In full and word for word, copy the listing; no pictures belong in the copy.

START Material for the task

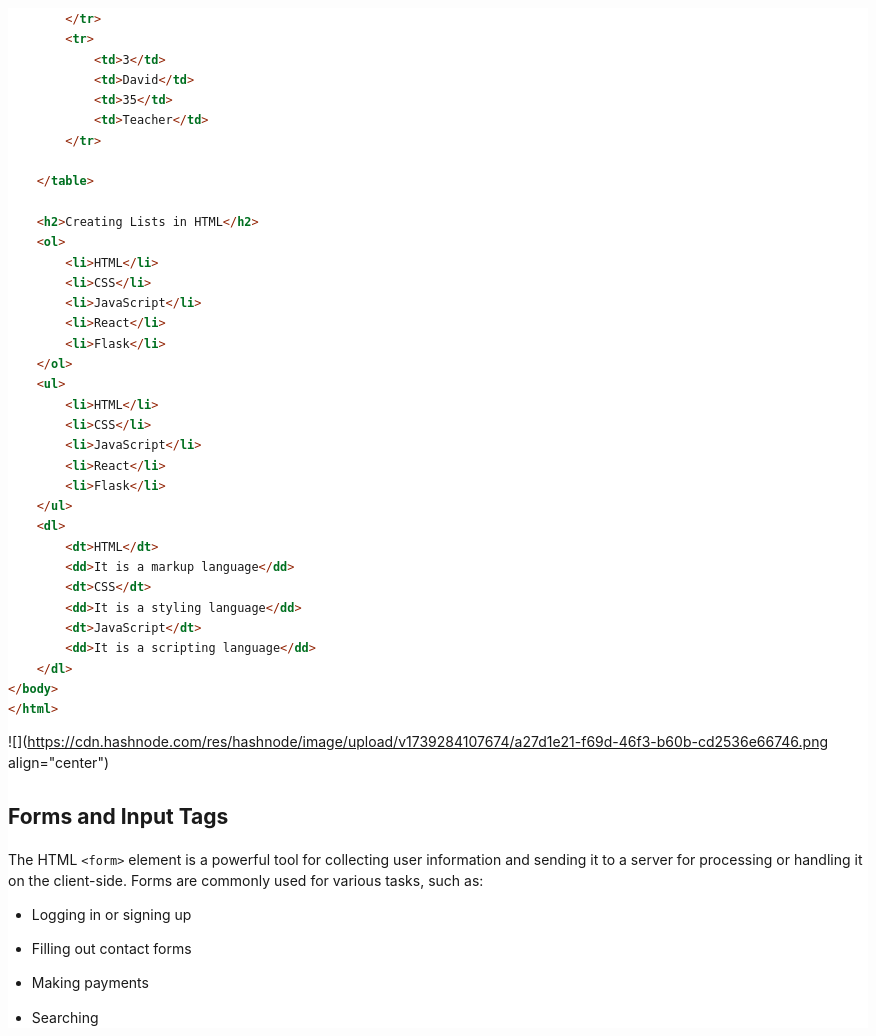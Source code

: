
```html
        </tr>
        <tr>
            <td>3</td>
            <td>David</td>
            <td>35</td>
            <td>Teacher</td>
        </tr>

    </table>

    <h2>Creating Lists in HTML</h2>
    <ol>
        <li>HTML</li>
        <li>CSS</li>
        <li>JavaScript</li>
        <li>React</li>
        <li>Flask</li>
    </ol>
    <ul>
        <li>HTML</li>
        <li>CSS</li>
        <li>JavaScript</li>
        <li>React</li>
        <li>Flask</li>
    </ul>
    <dl>
        <dt>HTML</dt>
        <dd>It is a markup language</dd>
        <dt>CSS</dt>
        <dd>It is a styling language</dd>
        <dt>JavaScript</dt>
        <dd>It is a scripting language</dd>
    </dl>
</body>
</html>
```

![](https://cdn.hashnode.com/res/hashnode/image/upload/v1739284107674/a27d1e21-f69d-46f3-b60b-cd2536e66746.png align="center")

## Forms and Input Tags

The HTML `<form>` element is a powerful tool for collecting user information and sending it to a server for processing or handling it on the client-side. Forms are commonly used for various tasks, such as:

* Logging in or signing up
    
* Filling out contact forms
    
* Making payments
    
* Searching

END Material for the task

§ **Your response**
Source code

:
```html
        </tr>
        <tr>
            <td>3</td>
            <td>David</td>
            <td>35</td>
            <td>Teacher</td>
        </tr>

    </table>

    <h2>Creating Lists in HTML</h2>
    <ol>
        <li>HTML</li>
        <li>CSS</li>
        <li>JavaScript</li>
        <li>React</li>
        <li>Flask</li>
    </ol>
    <ul>
        <li>HTML</li>
        <li>CSS</li>
        <li>JavaScript</li>
        <li>React</li>
        <li>Flask</li>
    </ul>
    <dl>
        <dt>HTML</dt>
        <dd>It is a markup language</dd>
        <dt>CSS</dt>
        <dd>It is a styling language</dd>
        <dt>JavaScript</dt>
        <dd>It is a scripting language</dd>
    </dl>
</body>
</html>
```

![](https://cdn.hashnode.com/res/hashnode/image/upload/v1739284107674/a27d1e21-f69d-46f3-b60b-cd2536e66746.png align="center")

## Forms and Input Tags

The HTML `<form>` element is a powerful tool for collecting user information and sending it to a server for processing or handling it on the client-side. Forms are commonly used for various tasks, such as:

* Logging in or signing up
    
* Filling out contact forms
    
* Making payments
    
* Searching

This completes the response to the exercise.